Moreover, appointing Weiss a special counsel contravenes the stated “Grounds for appointing a Special Counsel” set forth at 28 C.F.R. section 600.1 (a) and (b). That regulation sets forth two necessary elements in determining when a Special Counsel is warranted. The first element—subsection (a) describes situations where the prosecution by a U.S. Attorney’s Office or a division of the DOJ would present a conflict of interest for the DOJ or other extraordinary circumstances and subsection (b) adds that “under the circumstances, it would be in the public interest to appoint an outside Special Counsel to assume responsibility for the matter.” Weiss is not an “outside Special Counsel.” Rather, Weiss is the U.S. Attorney for Delaware and will continue to hold that position in addition to being Special Counsel.

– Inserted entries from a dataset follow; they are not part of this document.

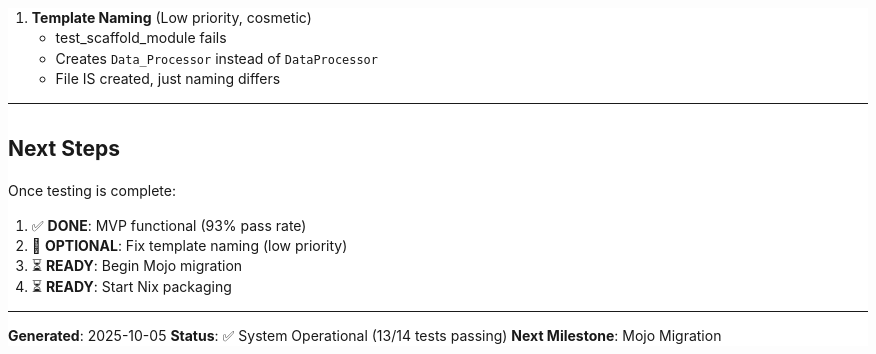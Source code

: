 1. **Template Naming** (Low priority, cosmetic)
   - test_scaffold_module fails
   - Creates `Data_Processor` instead of `DataProcessor`
   - File IS created, just naming differs

---

## Next Steps

Once testing is complete:

1. ✅ **DONE**: MVP functional (93% pass rate)
2. 🔄 **OPTIONAL**: Fix template naming (low priority)
3. ⏳ **READY**: Begin Mojo migration
4. ⏳ **READY**: Start Nix packaging

---

**Generated**: 2025-10-05
**Status**: ✅ System Operational (13/14 tests passing)
**Next Milestone**: Mojo Migration

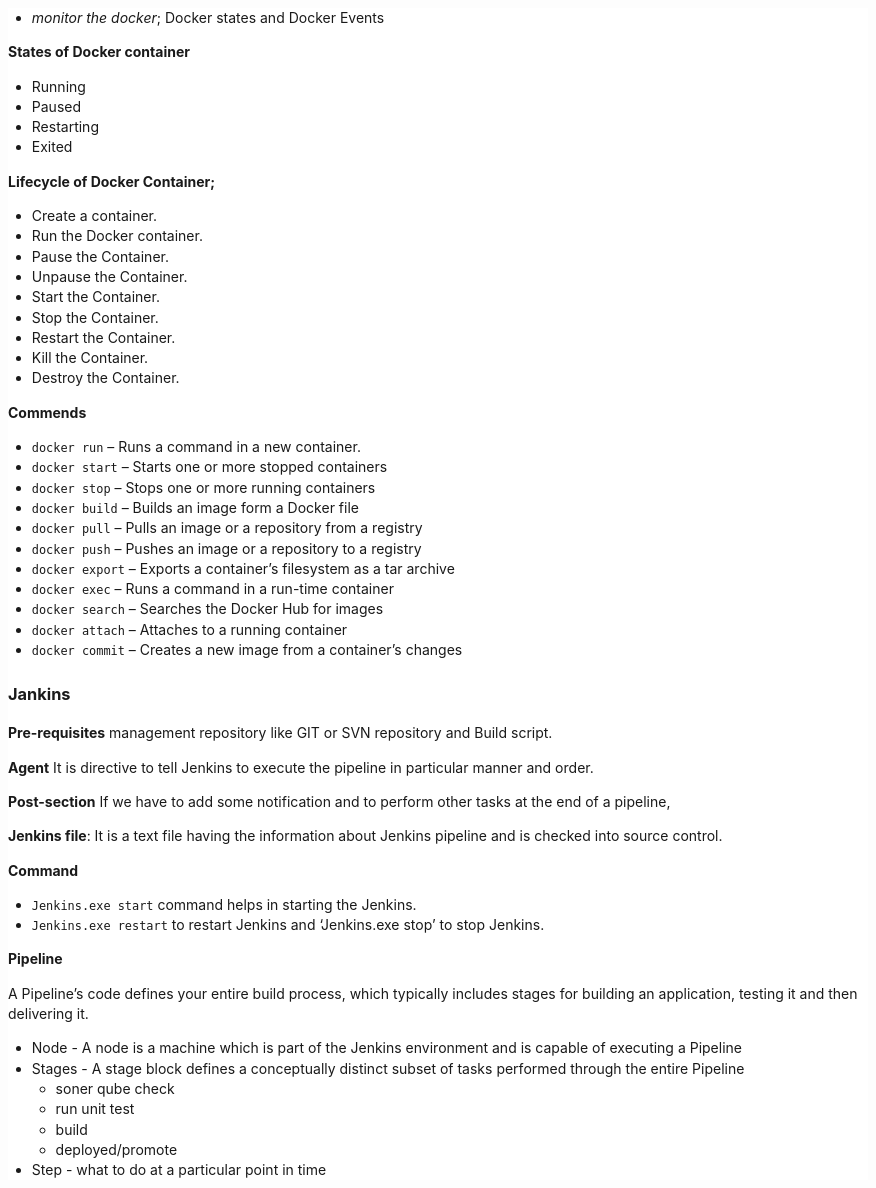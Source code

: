 -  *monitor the docker*; Docker states and Docker Events 

__States of Docker container__

- Running
- Paused
- Restarting
- Exited
	
__Lifecycle of Docker Container;__

- Create a container.
- Run the Docker container.
- Pause the Container.
- Unpause the Container.
- Start the Container.
- Stop the Container.
- Restart the Container.
- Kill the Container.
- Destroy the Container.

__Commends__

- `docker run` – Runs a command in a new container.
- `docker start` – Starts one or more stopped containers
- `docker stop` – Stops one or more running containers
- `docker build` – Builds an image form a Docker file
- `docker pull` – Pulls an image or a repository from a registry
- `docker push` – Pushes an image or a repository to a registry
- `docker export` – Exports a container’s filesystem as a tar archive
- `docker exec` – Runs a command in a run-time container
- `docker search` – Searches the Docker Hub for images
- `docker attach` – Attaches to a running container
- `docker commit` – Creates a new image from a container’s changes

<a id="jankins"></a>
### Jankins

__Pre-requisites__ management repository like GIT or SVN repository and Build script.

__Agent__ It is directive to tell Jenkins to execute the pipeline in particular manner and order.

__Post-section__ If we have to add some notification and to perform other tasks at the end of a pipeline, 

__Jenkins file__: It is a text file having the information about Jenkins pipeline and is checked into source control.

__Command__
- `Jenkins.exe start` command helps in starting the Jenkins.
- `Jenkins.exe restart` to restart Jenkins and ‘Jenkins.exe stop’ to stop Jenkins.

__Pipeline__ 

A Pipeline’s code defines your entire build process, which typically includes stages for building an application, testing it and then delivering it.
- Node - A node is a machine which is part of the Jenkins environment and is capable of executing a Pipeline
- Stages - A stage block defines a conceptually distinct subset of tasks performed through the entire Pipeline
	- soner qube check
	- run unit test
	- build
	- deployed/promote
- Step - what to do at a particular point in time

This dual role is inherently at odds with the very purpose of the special counsel regulations which is to have a prosecutor, not a member of the DOJ, handle the prosecution to avoid the conflict of interest. Examples of such an appointment would be the appointment of former FBI Director Robert Mueller to lead the Russia probe as a special counsel and the appointment of Robert Hur to be special counsel in the investigation into whether President Biden improperly handled classified documents after his term as Vice-President ended. Both Mueller and Hur were not employees of the DOJ when they were appointed as special counsels.
In contrast, Special Counsel John Durham, who ran the four-year long investigation of the origins of the DOJ’s Russia probe, was the U.S. Attorney for Connecticut when Attorney General Barr appointed him as a special counsel in secret shortly before the presidential election. Thus Barr’s appointment of Durham to be a special counsel contravened the regulations. It should be noted that following the change in administrations, Durham resigned his U.S. Attorney position in 2021 before continuing his special counsel duties for the next two years.
It's more than a little ironic that Merrick Garland is contravening the special counsel regulations in the same way that Bill Bar contravened them. Barr’s motivation, as revealed in a letter he wrote to Congress, was to make it harder for a Biden-appointed attorney general to end Durham’s investigation. By removing Durham from the normal DOJ chain of command he effectively entrenched Durham as a thorn in the side of the Biden administration. But what motivates Garland–an apparent stickler for the rules–to break them?
The public record doesn’t inform us of everything that Garland is privy to and took into consideration. But it does tell us that Garland based his decision in major part on the fact that Weiss asked him for the special counsel title. Given Garland’s previous robust assertions that Weiss had never asked to be made special counsel, it is likely that Garland felt unable to refuse the request once made for fear of looking political. To a large extent this demonstrates Garlands’ desire to be transparent and do the right thing.
But it also demonstrates his Don Quixote tendencies. Don Quixote—the hero of Spanish novelist Miguel de Cervantes’s literary masterpiece–was obsessed with tales of chivalrous knights and set out to imitate their quests on a donkey and dressed in an antique suit of armor. By analogy, Garland’s obsession and quest appears to be ridding the DOJ of political criticism. But his efforts have been futile as evidenced by the renewed volleys of criticism directed at him by Republicans for appointing a special counsel–something Republicans had previously clamored for in the Hunter Biden matter.
There is much to be admired in Garland’s quest just as there is much to be admired in Don Quixote’s quests. But both are doomed to failure.